Construction, healthcare and leisure and hospitality are adding jobs.
Payroll employment is expected to rise 180,000 in June, a slight slowdown from the 209,000 of May. The private sector is expected to rise by 135,000, about the same as we saw in May.
Gains in government have picked up noticeably in recent months and are expected to once again lead overall payroll gains. State and local governments are flush with cash and spending it. Funds allocated during the pandemic to upgrade infrastructure, including public schools, are being deployed much faster than anticipated. This is blunting the blow to employment triggered by rate hikes from the Federal Reserve.
Construction employment has held up despite the drop in home sales. Builders are offering mortgage buydowns and moving downscale to buoy buyer demand. This is at the same time that incentives for chip and EV plants have triggered a flurry of new construction in the manufacturing sector.
Healthcare is catching up and beginning to replace jobs lost to retirement and the stress of the pandemic. These gains have yet to fully alleviate the backlogs in the healthcare system.
Leisure and hospitality continued to add jobs. TSA throughput over the Fourth of July holiday week hit a new record. I bore witness to that, stunned that Chicago O’Hare appeared as crowded as I have ever seen it at 5:45 am on July 1. That should show up as an elevated number of people off work due to vacation in the household survey. Travel abroad, which is considered an import, has picked up relative to domestic travel.
Blistering heat has kept more people inside across much of the South and West. Everything from amusement parks to outdoor malls and in-store retailers is feeling the burn. Online retail is holding up better, but that isn’t enough to derail the downsizing in the freight industry. Bankruptcies are on the rise.
Strikes could complicate the Fed’s calculus on whether to raise rates again in September.
Hiring in professional business services, which had been a key driver of job gains, is expected to continue to moderate. Hiring in professional, scientific and technical services remains the strongest with an extra boost from GenAI. New business formation in the sector remains robust. The only sector to see a major slowdown in new business formation is the information sector, which spans entertainment and streaming to traditional tech startups.
Average hourly earnings are expected to rise by 0.3%, a tick down from the 0.4% increase in May. That translates to a 4.3% increase from a year ago. Wages on the job posting sites have moderated significantly in recent months, which suggests the options to job-hop are diminishing.
We will see new data on quit rates next week as well, which should moderate but remain above pre-pandemic levels for the overall labor market.

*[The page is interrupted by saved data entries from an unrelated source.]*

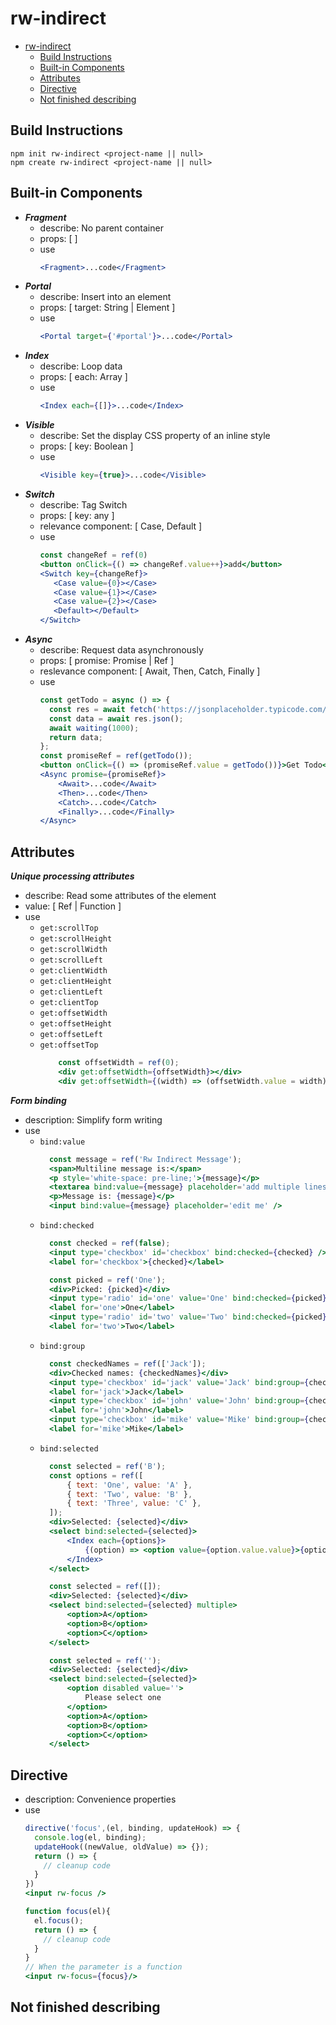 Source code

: 
# rw-indirect

- [rw-indirect](#rw-indirect)
  - [Build Instructions](#build-instructions)
  - [Built-in Components](#built-in-components)
  - [Attributes](#attributes)
  - [Directive](#directive)
  - [Not finished describing](#not-finished-describing)

## Build Instructions

```
npm init rw-indirect <project-name || null>
npm create rw-indirect <project-name || null>
```

## Built-in Components

- ***Fragment***
  - describe: No parent container
  - props: [  ]
  - use
    ```jsx
    <Fragment>...code</Fragment>
    ```
- ***Portal***
  - describe: Insert into an element
  - props: [ target: String | Element ]
  - use
    ```jsx
    <Portal target={'#portal'}>...code</Portal>
    ```
- ***Index***
  - describe: Loop data
  - props: [ each: Array ]
  - use
    ```jsx
    <Index each={[]}>...code</Index>
    ```
- ***Visible***
  - describe: Set the display CSS property of an inline style
  - props: [ key: Boolean ]
  - use
    ```jsx
    <Visible key={true}>...code</Visible>
    ```
- ***Switch***
  - describe: Tag Switch
  - props: [ key: any ]
  - relevance component: [ Case, Default ]
  - use
    ```jsx
    const changeRef = ref(0)
    <button onClick={() => changeRef.value++}>add</button>
    <Switch key={changeRef}>
       <Case value={0}></Case>
       <Case value={1}></Case>
       <Case value={2}></Case>
       <Default></Default>
    </Switch>
    ```
- ***Async***
  - describe: Request data asynchronously
  - props: [ promise: Promise | Ref ]
  - reslevance component: [ Await, Then, Catch, Finally ]
  - use
    ```jsx
    const getTodo = async () => {
      const res = await fetch('https://jsonplaceholder.typicode.com/todos/1');
      const data = await res.json();
      await waiting(1000);
      return data;
  	};
    const promiseRef = ref(getTodo());
    <button onClick={() => (promiseRef.value = getTodo())}>Get Todo</button>
    <Async promise={promiseRef}>
        <Await>...code</Await>
        <Then>...code</Then>
        <Catch>...code</Catch>
        <Finally>...code</Finally>
    </Async>
    ```

## Attributes

***Unique processing attributes***
- describe: Read some attributes of the element
- value: [ Ref | Function ]
- use
  - `get:scrollTop`
  - `get:scrollHeight`
  - `get:scrollWidth`
  - `get:scrollLeft`
  - `get:clientWidth`
  - `get:clientHeight`
  - `get:clientLeft`
  - `get:clientTop`
  - `get:offsetWidth`
  - `get:offsetHeight`
  - `get:offsetLeft`
  - `get:offsetTop`
    ```jsx
        const offsetWidth = ref(0);
        <div get:offsetWidth={offsetWidth}></div>
        <div get:offsetWidth={(width) => (offsetWidth.value = width)}></div>
    ```
***Form binding***
- description: Simplify form writing
- use
  - `bind:value`
    ```jsx
      const message = ref('Rw Indirect Message');
      <span>Multiline message is:</span>
      <p style='white-space: pre-line;'>{message}</p>
      <textarea bind:value={message} placeholder='add multiple lines'></textarea>
      <p>Message is: {message}</p>
      <input bind:value={message} placeholder='edit me' />
    ```
  - `bind:checked`
    ```jsx
      const checked = ref(false);
      <input type='checkbox' id='checkbox' bind:checked={checked} />
      <label for='checkbox'>{checked}</label>
    ```
    ```jsx
      const picked = ref('One');
      <div>Picked: {picked}</div>
      <input type='radio' id='one' value='One' bind:checked={picked} />
      <label for='one'>One</label>
      <input type='radio' id='two' value='Two' bind:checked={picked} />
      <label for='two'>Two</label>
    ```
  - `bind:group`
    ```jsx
      const checkedNames = ref(['Jack']);
      <div>Checked names: {checkedNames}</div>
      <input type='checkbox' id='jack' value='Jack' bind:group={checkedNames} />
      <label for='jack'>Jack</label>
      <input type='checkbox' id='john' value='John' bind:group={checkedNames} />
      <label for='john'>John</label>
      <input type='checkbox' id='mike' value='Mike' bind:group={checkedNames} />
      <label for='mike'>Mike</label>
    ```
  - `bind:selected`
    ```jsx
      const selected = ref('B');
      const options = ref([
          { text: 'One', value: 'A' },
          { text: 'Two', value: 'B' },
          { text: 'Three', value: 'C' },
      ]);
      <div>Selected: {selected}</div>
      <select bind:selected={selected}>
          <Index each={options}>
              {(option) => <option value={option.value.value}>{option.value.text}</option>}
          </Index>
      </select>
    ```
    ```jsx
      const selected = ref([]);
      <div>Selected: {selected}</div>
      <select bind:selected={selected} multiple>
          <option>A</option>
          <option>B</option>
          <option>C</option>
      </select>
    ```
    ```jsx
      const selected = ref('');
      <div>Selected: {selected}</div>
      <select bind:selected={selected}>
          <option disabled value=''>
              Please select one
          </option>
          <option>A</option>
          <option>B</option>
          <option>C</option>
      </select>
    ```

## Directive
- description: Convenience properties
- use
  ```jsx
  directive('focus',(el, binding, updateHook) => {
    console.log(el, binding);
    updateHook((newValue, oldValue) => {});
    return () => {
      // cleanup code
    }
  })
  <input rw-focus />
  ``` 
  ```jsx
  function focus(el){
    el.focus();
    return () => {
      // cleanup code
    }
  }
  // When the parameter is a function
  <input rw-focus={focus}/>
  ```

## Not finished describing
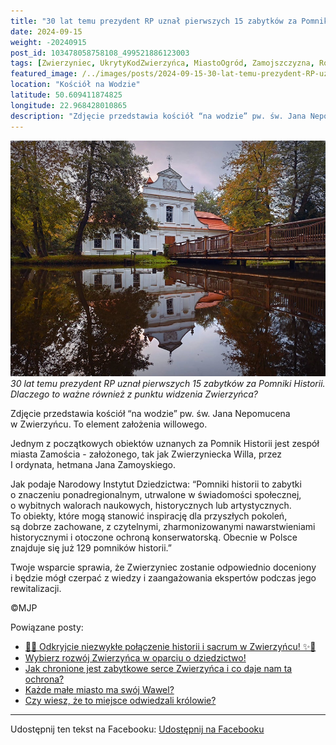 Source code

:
 ```yaml
---
title: "30 lat temu prezydent RP uznał pierwszych 15 zabytków za Pomniki Historii. Dlaczego to ważne również z punktu widzenia Zwierzyńca?"
date: 2024-09-15
weight: -20240915
post_id: 103478058758108_499521886123003
tags: [Zwierzyniec, UkrytyKodZwierzyńca, MiastoOgród, Zamojszczyzna, Roztocze, Lubelskie, villarestituta, turystyka, dziedzictwo, zabytki, krajobrazy, TajemnicePrzeszłości, PodróżeWczasie, MagiczneMiejsce]
featured_image: /../images/posts/2024-09-15-30-lat-temu-prezydent-RP-uznal-pierwszych-15-zabytkow.jpg
location: "Kościół na Wodzie"
latitude: 50.609411874825
longitude: 22.968428010865
description: "Zdjęcie przedstawia kościół “na wodzie” pw. św. Jana Nepomucena w Zwierzyńcu. To element założenia willowego...."
---
```


![30 lat temu prezydent RP uznał pierwszych 15 zabytków za Pomniki Historii. Dlaczego to ważne również z punktu widzenia Zwierzyńca?](/images/posts/2024-09-15-30-lat-temu-prezydent-RP-uznal-pierwszych-15-zabytkow.jpg)
*30 lat temu prezydent RP uznał pierwszych 15 zabytków za Pomniki Historii. Dlaczego to ważne również z punktu widzenia Zwierzyńca?*

Zdjęcie przedstawia kościół “na wodzie” pw. św. Jana Nepomucena w Zwierzyńcu. To element założenia willowego.

Jednym z początkowych obiektów uznanych za Pomnik Historii jest zespół miasta Zamościa - założonego, tak jak Zwierzyniecka Willa, przez I ordynata, hetmana Jana Zamoyskiego.

Jak podaje Narodowy Instytut Dziedzictwa:
“Pomniki historii to zabytki o znaczeniu ponadregionalnym, utrwalone w świadomości społecznej, o wybitnych walorach naukowych, historycznych lub artystycznych. To obiekty, które mogą stanowić inspirację dla przyszłych pokoleń, są dobrze zachowane, z czytelnymi, zharmonizowanymi nawarstwieniami historycznymi i otoczone ochroną konserwatorską.
Obecnie w Polsce znajduje się już 129 pomników historii.”

Twoje wsparcie sprawia, że Zwierzyniec zostanie odpowiednio doceniony i będzie mógł czerpać z wiedzy i zaangażowania ekspertów podczas jego rewitalizacji.



©MJP

Powiązane posty:
- [🌟✨ Odkryjcie niezwykłe połączenie historii i sacrum w Zwierzyńcu! ✨🌟](/posts/-Odkryjcie-niezwykle-polaczenie-historii-i-sacrum)
- [Wybierz rozwój Zwierzyńca w oparciu o dziedzictwo!](/posts/Wybierz-rozwoj-Zwierzynca-w-oparciu-o-dziedzictwo)
- [Jak chronione jest zabytkowe serce Zwierzyńca i co daje nam ta ochrona?](/posts/Jak-chronione-jest-zabytkowe-serce-Zwierzynca-i-co-daje-nam)
- [Każde małe miasto ma swój Wawel?](/posts/Kazde-male-miasto-ma-swoj-Wawel)
- [Czy wiesz, że to miejsce odwiedzali królowie?](/posts/Czy-wiesz-ze-to-miejsce-odwiedzali-krolowie)


---

Udostępnij ten tekst na Facebooku:
[Udostępnij na Facebooku](https://www.facebook.com/sharer/sharer.php?u=https://stowarzyszeniewachniewskiej.pl/posts/30-lat-temu-prezydent-RP-uznal-pierwszych-15-zabytkow)

<script type="application/ld+json">
{
  "@context": "https://schema.org",
  "@type": "BlogPosting",
  "headline": "30 lat temu prezydent RP uznał pierwszych 15 zabytków za Pomniki Historii. Dlaczego to ważne również z punktu widzenia Zwierzyńca?",
  "datePublished": "2024-09-15",
  "dateModified": "2024-09-15",
  "author": {
    "@type": "Person",
    "name": "Michał Jan Patyk"
  },
  "publisher": {
    "@type": "Organization",
    "name": "Stowarzyszenie im. Aleksandry Wachniewskiej",
    "logo": {
      "@type": "ImageObject",
      "url": "https://stowarzyszeniewachniewskiej.pl/images/logo/logo.svg"
    }
  },
  "mainEntityOfPage": {
    "@type": "WebPage",
    "@id": "https://stowarzyszeniewachniewskiej.pl/posts/30-lat-temu-prezydent-RP-uznal-pierwszych-15-zabytkow"
  },
  "image": {
    "@type": "ImageObject",
    "url": "https://stowarzyszeniewachniewskiej.pl/images/posts/2024-09-15-30-lat-temu-prezydent-RP-uznal-pierwszych-15-zabytkow.jpg"
  },
  "articleSection": "Dziedzictwo Kulturowe i Zabytki",
  "keywords": "Zwierzyniec, UkrytyKodZwierzyńca, MiastoOgród, Zamojszczyzna, Roztocze, Lubelskie, villarestituta, turystyka, dziedzictwo, zabytki, krajobrazy, TajemnicePrzeszłości, PodróżeWczasie, MagiczneMiejsce",
  "wordCount": 113,
  "articleBody": "Zdjęcie przedstawia kościół “na wodzie” pw. św. Jana Nepomucena w Zwierzyńcu. To element założenia willowego.\n\nJednym z początkowych obiektów uznanych za Pomnik Historii jest zespół miasta Zamościa - założonego, tak jak Zwierzyniecka Willa, przez I ordynata, hetmana Jana Zamoyskiego.\n\nJak podaje Narodowy Instytut Dziedzictwa:\n“Pomniki historii to zabytki o znaczeniu ponadregionalnym, utrwalone w świadomości społecznej, o wybitnych walorach naukowych, historycznych lub artystycznych. To obiekty, które mogą stanowić inspirację dla przyszłych pokoleń, są dobrze zachowane, z czytelnymi, zharmonizowanymi nawarstwieniami historycznymi i otoczone ochroną konserwatorską.\nObecnie w Polsce znajduje się już 129 pomników historii.”\n\nTwoje wsparcie sprawia, że Zwierzyniec zostanie odpowiednio doceniony i będzie mógł czerpać z wiedzy i zaangażowania ekspertów podczas jego rewitalizacji.\n\n             \n\n©MJP",
  "description": "Odkryj piękno Zwierzyńca i jego zabytki.",
  "copyrightHolder": {
    "@type": "Person",
    "name": "Michał Jan Patyk"
  }
}
</script>
<script type="application/ld+json">
{
  "@context": "https://schema.org",
  "@type": "BreadcrumbList",
  "itemListElement": [
    {
      "@type": "ListItem",
      "position": 1,
      "name": "Home",
      "item": "https://stowarzyszeniewachniewskiej.pl"
    },
    {
      "@type": "ListItem",
      "position": 2,
      "name": "posts",
      "item": "https://stowarzyszeniewachniewskiej.pl/posts"
    },
    {
      "@type": "ListItem",
      "position": 3,
      "name": "30 lat temu prezydent RP uznał pierwszych 15 zabytków za Pomniki Historii. Dlaczego to ważne również z punktu widzenia Zwierzyńca?",
      "item": "https://stowarzyszeniewachniewskiej.pl/posts/30-lat-temu-prezydent-RP-uznal-pierwszych-15-zabytkow"
    }
  ]
}
</script>
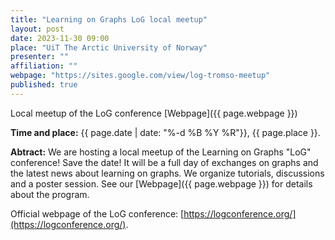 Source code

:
```yaml
---
title: "Learning on Graphs LoG local meetup"
layout: post
date: 2023-11-30 09:00
place: "UiT The Arctic University of Norway"
presenter: ""
affiliation: ""
webpage: "https://sites.google.com/view/log-tromso-meetup"
published: true
---
```


Local meetup of the LoG conference [Webpage]({{ page.webpage }})

**Time and place:** {{ page.date |  date: "%-d %B %Y %R"}}, {{ page.place }}.

**Abtract:** We are hosting a local meetup of the Learning on Graphs "LoG" conference! Save the date! It will be a full day of exchanges on graphs and the latest news about learning on graphs. We organize tutorials, discussions and a poster session. See our [Webpage]({{ page.webpage }}) for details about the program.

Official webpage of the LoG conference: [https://logconference.org/](https://logconference.org/).
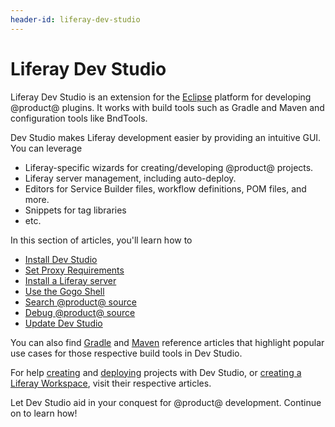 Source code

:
 ```yaml
---
header-id: liferay-dev-studio
---
```


# Liferay Dev Studio

Liferay Dev Studio is an extension for the
[Eclipse](https://www.eclipse.org/ide/) platform for developing @product@
plugins. It works with build tools such as Gradle and Maven and configuration
tools like BndTools.

Dev Studio makes Liferay development easier by providing an intuitive GUI. You
can leverage

- Liferay-specific wizards for creating/developing @product@ projects.
- Liferay server management, including auto-deploy.
- Editors for Service Builder files, workflow definitions, POM files, and more.
- Snippets for tag libraries
- etc.

In this section of articles, you'll learn how to

- [Install Dev Studio](/developer/reference/-/knowledge_base/7-2/installing-liferay-dev-studio)
- [Set Proxy Requirements](/developer/reference/-/knowledge_base/7-2/setting-proxy-requirements-for-dev-studio)
- [Install a Liferay server](/developer/reference/-/knowledge_base/7-2/installing-a-liferay-server-in-dev-studio)
- [Use the Gogo Shell](/developer/reference/-/knowledge_base/7-2/using-the-gogo-shell-in-dev-studio)
- [Search @product@ source](/developer/reference/-/knowledge_base/7-2/searching-product-source-in-dev-studio)
- [Debug @product@ source](/developer/reference/-/knowledge_base/7-2/debugging-product-source-in-dev-studio)
- [Update Dev Studio](/developer/reference/-/knowledge_base/7-2/updating-liferay-dev-studio)

You can also find
[Gradle](/developer/reference/-/knowledge_base/7-2/gradle-in-dev-studio) and
[Maven](/developer/reference/-/knowledge_base/7-2/maven-in-dev-studio) reference
articles that highlight popular use cases for those respective build tools in
Dev Studio.

For help
[creating](/developer/reference/-/knowledge_base/7-2/creating-a-project#liferay-dev-studio)
and
[deploying](/developer/reference/-/knowledge_base/7-2/deploying-a-project#liferay-dev-studio)
projects with Dev Studio, or
[creating a Liferay Workspace](/developer/reference/-/knowledge_base/7-2/creating-a-liferay-workspace#liferay-dev-studio),
visit their respective articles.

Let Dev Studio aid in your conquest for @product@ development. Continue on to
learn how!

The one sector in which quit rates have dropped below pre-pandemic norms is professional business services, where the most aggressive hiring occurred in the wake of reopening.
That is still above the pace the Federal Reserve considers consistent with its 2% inflation target, barring a pick-up in productivity growth, which cannot be ruled out. A slowdown in churn and fewer staffing shortages due to people being out sick appear to have boosted productivity growth in the second quarter. The challenge this summer is the prolonged heat wave, which tends to lower productivity growth.
Separately, the household survey is expected to show that the unemployment rate held at a 3.6% rate, the same as in May. Participation in the labor market is expected to hold at 62.6%, well above the lows emerging from the pandemic but still below pre-pandemic levels. Prime-age workers are coming back in droves. The problem is the retirements, which continue to rise with the aging of the baby boom. Participation among those over 65 remains suppressed relative to pre-pandemic norms.
It is still too soon to see the effects of the one-two punch of the writers’ and actors’ strikes. They could take a large toll on payroll employment and unemployment in August. Many of those workers are contractors and not eligible for unemployment insurance. Those who can will pick up extra jobs. Those working directly in the movie and production industry top 470,000, many of whom will be looking for other ways to support themselves. The UAW is also threatening to strike in September. Those strikes could complicate the Fed’s calculus on whether to raise rates again in September.